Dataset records

↓↓↓

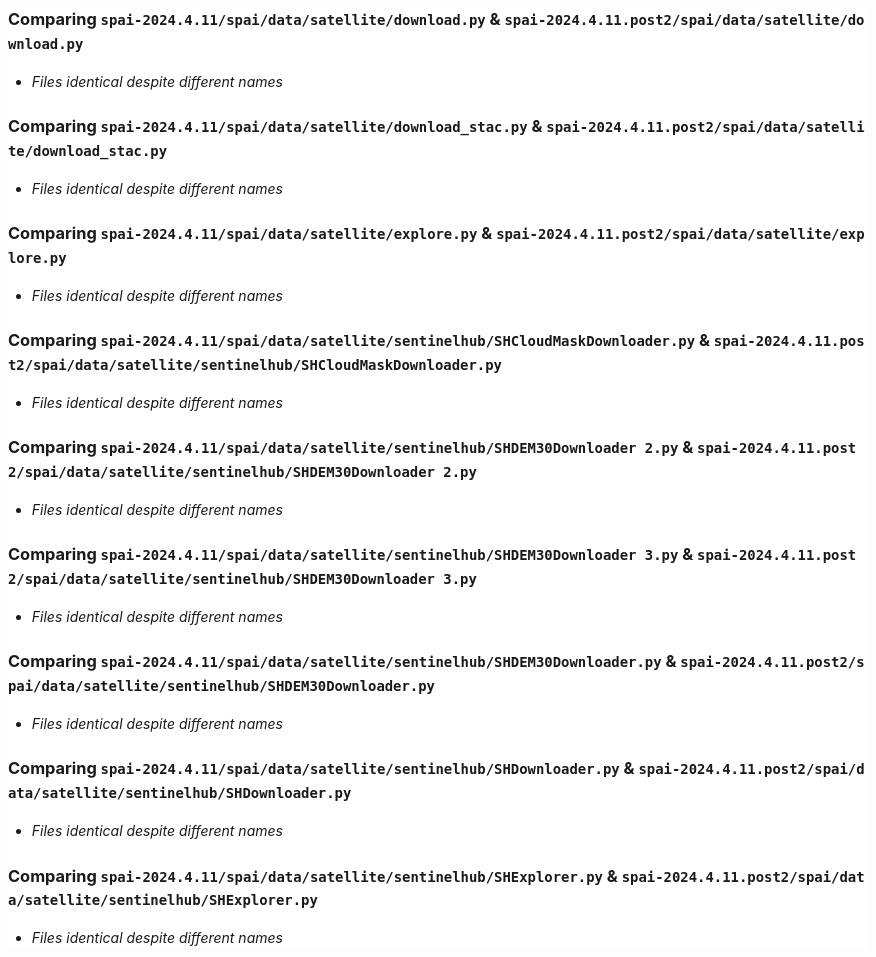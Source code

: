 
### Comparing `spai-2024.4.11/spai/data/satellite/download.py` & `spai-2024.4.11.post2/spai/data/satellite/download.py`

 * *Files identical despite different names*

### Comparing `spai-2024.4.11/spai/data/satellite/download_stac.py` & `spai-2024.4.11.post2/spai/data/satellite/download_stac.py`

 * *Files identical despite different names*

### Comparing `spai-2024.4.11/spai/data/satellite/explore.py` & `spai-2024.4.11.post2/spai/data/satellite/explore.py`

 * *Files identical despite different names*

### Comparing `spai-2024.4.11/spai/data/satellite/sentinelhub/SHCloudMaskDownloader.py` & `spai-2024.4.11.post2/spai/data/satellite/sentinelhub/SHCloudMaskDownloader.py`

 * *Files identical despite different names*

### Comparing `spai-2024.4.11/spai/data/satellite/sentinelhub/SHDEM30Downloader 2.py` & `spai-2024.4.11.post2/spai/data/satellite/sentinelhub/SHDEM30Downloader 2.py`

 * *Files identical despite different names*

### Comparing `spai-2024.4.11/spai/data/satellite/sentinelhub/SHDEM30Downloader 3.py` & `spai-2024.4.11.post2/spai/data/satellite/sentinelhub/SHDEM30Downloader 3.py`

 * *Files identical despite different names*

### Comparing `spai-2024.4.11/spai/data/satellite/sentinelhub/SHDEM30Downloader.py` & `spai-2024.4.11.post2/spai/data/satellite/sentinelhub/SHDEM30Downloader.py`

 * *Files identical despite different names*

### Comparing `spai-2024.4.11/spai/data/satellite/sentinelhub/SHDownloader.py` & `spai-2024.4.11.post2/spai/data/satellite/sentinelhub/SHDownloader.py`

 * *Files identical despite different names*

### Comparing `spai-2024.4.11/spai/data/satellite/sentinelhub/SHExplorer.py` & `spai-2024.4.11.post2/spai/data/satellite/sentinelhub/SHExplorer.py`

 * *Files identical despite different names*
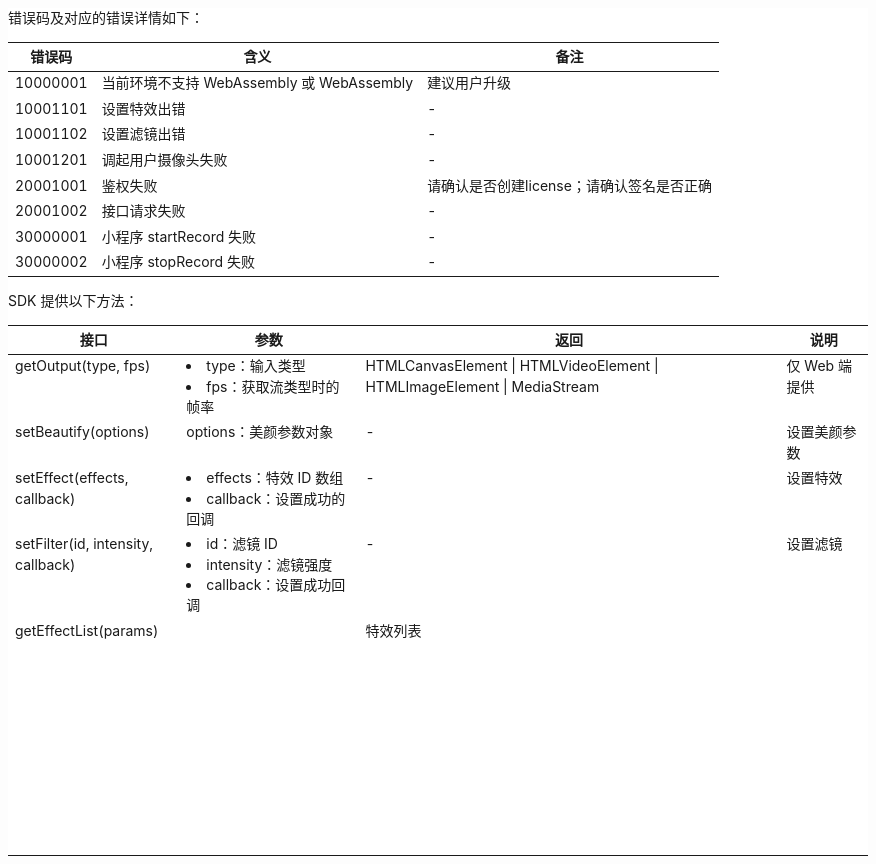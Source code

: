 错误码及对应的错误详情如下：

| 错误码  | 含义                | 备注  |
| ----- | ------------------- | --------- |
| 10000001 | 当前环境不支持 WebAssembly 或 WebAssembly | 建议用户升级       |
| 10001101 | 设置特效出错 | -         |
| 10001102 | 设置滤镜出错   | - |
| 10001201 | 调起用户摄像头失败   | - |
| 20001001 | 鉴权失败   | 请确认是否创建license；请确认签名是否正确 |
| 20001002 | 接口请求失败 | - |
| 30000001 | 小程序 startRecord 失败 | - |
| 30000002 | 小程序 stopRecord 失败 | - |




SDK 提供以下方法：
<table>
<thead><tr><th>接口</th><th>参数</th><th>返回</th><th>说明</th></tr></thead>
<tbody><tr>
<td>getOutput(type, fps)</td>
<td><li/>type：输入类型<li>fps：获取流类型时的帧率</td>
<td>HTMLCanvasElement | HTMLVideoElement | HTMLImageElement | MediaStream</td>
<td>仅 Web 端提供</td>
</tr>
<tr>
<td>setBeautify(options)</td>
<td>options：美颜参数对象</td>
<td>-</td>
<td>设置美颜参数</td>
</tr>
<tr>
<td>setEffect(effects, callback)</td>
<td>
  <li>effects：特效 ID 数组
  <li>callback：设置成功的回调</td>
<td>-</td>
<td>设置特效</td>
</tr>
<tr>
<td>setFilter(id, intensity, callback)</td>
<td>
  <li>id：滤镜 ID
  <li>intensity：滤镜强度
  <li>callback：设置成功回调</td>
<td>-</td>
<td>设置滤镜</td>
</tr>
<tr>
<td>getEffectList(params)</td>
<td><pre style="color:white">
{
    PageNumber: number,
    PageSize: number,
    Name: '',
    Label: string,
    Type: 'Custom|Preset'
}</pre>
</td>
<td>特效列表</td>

↑↑↑

● **Task goal**: In the copy, include every line of the records exactly and none of the images.

● **Answer to this task**:
Source code

: 
### Comparing `spai-2024.4.11/spai/data/satellite/download.py` & `spai-2024.4.11.post2/spai/data/satellite/download.py`

 * *Files identical despite different names*

### Comparing `spai-2024.4.11/spai/data/satellite/download_stac.py` & `spai-2024.4.11.post2/spai/data/satellite/download_stac.py`

 * *Files identical despite different names*

### Comparing `spai-2024.4.11/spai/data/satellite/explore.py` & `spai-2024.4.11.post2/spai/data/satellite/explore.py`

 * *Files identical despite different names*

### Comparing `spai-2024.4.11/spai/data/satellite/sentinelhub/SHCloudMaskDownloader.py` & `spai-2024.4.11.post2/spai/data/satellite/sentinelhub/SHCloudMaskDownloader.py`

 * *Files identical despite different names*

### Comparing `spai-2024.4.11/spai/data/satellite/sentinelhub/SHDEM30Downloader 2.py` & `spai-2024.4.11.post2/spai/data/satellite/sentinelhub/SHDEM30Downloader 2.py`

 * *Files identical despite different names*

### Comparing `spai-2024.4.11/spai/data/satellite/sentinelhub/SHDEM30Downloader 3.py` & `spai-2024.4.11.post2/spai/data/satellite/sentinelhub/SHDEM30Downloader 3.py`

 * *Files identical despite different names*

### Comparing `spai-2024.4.11/spai/data/satellite/sentinelhub/SHDEM30Downloader.py` & `spai-2024.4.11.post2/spai/data/satellite/sentinelhub/SHDEM30Downloader.py`

 * *Files identical despite different names*

### Comparing `spai-2024.4.11/spai/data/satellite/sentinelhub/SHDownloader.py` & `spai-2024.4.11.post2/spai/data/satellite/sentinelhub/SHDownloader.py`

 * *Files identical despite different names*

### Comparing `spai-2024.4.11/spai/data/satellite/sentinelhub/SHExplorer.py` & `spai-2024.4.11.post2/spai/data/satellite/sentinelhub/SHExplorer.py`

 * *Files identical despite different names*
Source code

: 错误码及对应的错误详情如下：

| 错误码  | 含义                | 备注  |
| ----- | ------------------- | --------- |
| 10000001 | 当前环境不支持 WebAssembly 或 WebAssembly | 建议用户升级       |
| 10001101 | 设置特效出错 | -         |
| 10001102 | 设置滤镜出错   | - |
| 10001201 | 调起用户摄像头失败   | - |
| 20001001 | 鉴权失败   | 请确认是否创建license；请确认签名是否正确 |
| 20001002 | 接口请求失败 | - |
| 30000001 | 小程序 startRecord 失败 | - |
| 30000002 | 小程序 stopRecord 失败 | - |




SDK 提供以下方法：
<table>
<thead><tr><th>接口</th><th>参数</th><th>返回</th><th>说明</th></tr></thead>
<tbody><tr>
<td>getOutput(type, fps)</td>
<td><li/>type：输入类型<li>fps：获取流类型时的帧率</td>
<td>HTMLCanvasElement | HTMLVideoElement | HTMLImageElement | MediaStream</td>
<td>仅 Web 端提供</td>
</tr>
<tr>
<td>setBeautify(options)</td>
<td>options：美颜参数对象</td>
<td>-</td>
<td>设置美颜参数</td>
</tr>
<tr>
<td>setEffect(effects, callback)</td>
<td>
  <li>effects：特效 ID 数组
  <li>callback：设置成功的回调</td>
<td>-</td>
<td>设置特效</td>
</tr>
<tr>
<td>setFilter(id, intensity, callback)</td>
<td>
  <li>id：滤镜 ID
  <li>intensity：滤镜强度
  <li>callback：设置成功回调</td>
<td>-</td>
<td>设置滤镜</td>
</tr>
<tr>
<td>getEffectList(params)</td>
<td><pre style="color:white">
{
    PageNumber: number,
    PageSize: number,
    Name: '',
    Label: string,
    Type: 'Custom|Preset'
}</pre>
</td>
<td>特效列表</td>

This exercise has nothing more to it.